The actual answer due to your specific definite integral is $\int_0^{1}2\pi\sin(\pi{x})\sqrt{1+\cos^2(\pi{x})}d x=\ln(\sqrt{2}+1)-\ln(\sqrt{2}-1)+2\sqrt{2}$

EDIT: sorry I did not see the coefficient on the cos², now I reevaluated it and it is too messy to type. but it is approximately 7.778

5. $

\int_0^{1}2\pi\sin(\pi{x})\sqrt{1+\cos^2(\pi{x})}d x=\ln(\sqrt{2}+1)-\ln(\sqrt{2}-1)+2\sqrt{2}
$

Hello, I appreciate the answer, but I was hoping someone could give me a hint on the mechanics.
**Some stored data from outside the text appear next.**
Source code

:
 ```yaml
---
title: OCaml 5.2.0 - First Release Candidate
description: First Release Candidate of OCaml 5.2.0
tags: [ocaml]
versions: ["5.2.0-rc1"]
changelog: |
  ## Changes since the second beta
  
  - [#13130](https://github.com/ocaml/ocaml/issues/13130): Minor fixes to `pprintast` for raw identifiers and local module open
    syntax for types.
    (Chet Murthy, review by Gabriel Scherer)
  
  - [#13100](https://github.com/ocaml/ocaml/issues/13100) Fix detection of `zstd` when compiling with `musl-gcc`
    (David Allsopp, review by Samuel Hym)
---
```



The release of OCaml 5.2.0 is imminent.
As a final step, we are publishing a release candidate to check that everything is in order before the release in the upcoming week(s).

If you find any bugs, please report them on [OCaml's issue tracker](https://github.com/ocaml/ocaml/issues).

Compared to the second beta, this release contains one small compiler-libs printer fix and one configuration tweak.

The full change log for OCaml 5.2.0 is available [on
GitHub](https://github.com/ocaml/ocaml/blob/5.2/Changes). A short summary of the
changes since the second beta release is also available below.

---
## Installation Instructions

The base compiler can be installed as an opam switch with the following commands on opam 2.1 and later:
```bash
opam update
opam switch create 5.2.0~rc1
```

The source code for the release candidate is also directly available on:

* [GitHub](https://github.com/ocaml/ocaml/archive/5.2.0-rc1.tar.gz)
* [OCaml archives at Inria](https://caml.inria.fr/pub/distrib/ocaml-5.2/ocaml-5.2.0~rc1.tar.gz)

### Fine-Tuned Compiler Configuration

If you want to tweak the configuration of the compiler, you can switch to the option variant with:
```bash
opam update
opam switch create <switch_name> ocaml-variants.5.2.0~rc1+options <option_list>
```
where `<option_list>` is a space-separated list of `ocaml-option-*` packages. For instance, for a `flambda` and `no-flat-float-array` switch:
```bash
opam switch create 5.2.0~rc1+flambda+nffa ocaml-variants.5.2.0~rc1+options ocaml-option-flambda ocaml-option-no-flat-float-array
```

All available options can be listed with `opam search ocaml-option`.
I'd like to solve this myself, but I've gone through several different processes and I'm still having problems. What sort of substitution am I looking at here?

Thanks,
swicket

6. Originally Posted by swicket and edited by Mr F
$

\int_0^{1}2\pi\sin(\pi{x})\sqrt{1+ \pi^2 \cos^2(\pi{x})} \, dx= .......
$

Hello, I appreciate the answer, but I was hoping someone could give me a hint on the mechanics. I'd like to solve this myself, but I've gone through several different processes and I'm still having problems. What sort of substitution am I looking at here?

Thanks,
swicket
First let $u = \pi \cos (\pi x)$.

Then $S = -\frac{2}{\pi} \int_{\pi}^{-\pi} \sqrt{1 + u^2} \, du = \frac{2}{\pi} \int_{-\pi}^{\pi} \sqrt{1 + u^2} \, du$ ......

7. Ah thank you! I was going down that road, but I must have made an error. Your guidance is much appreciated!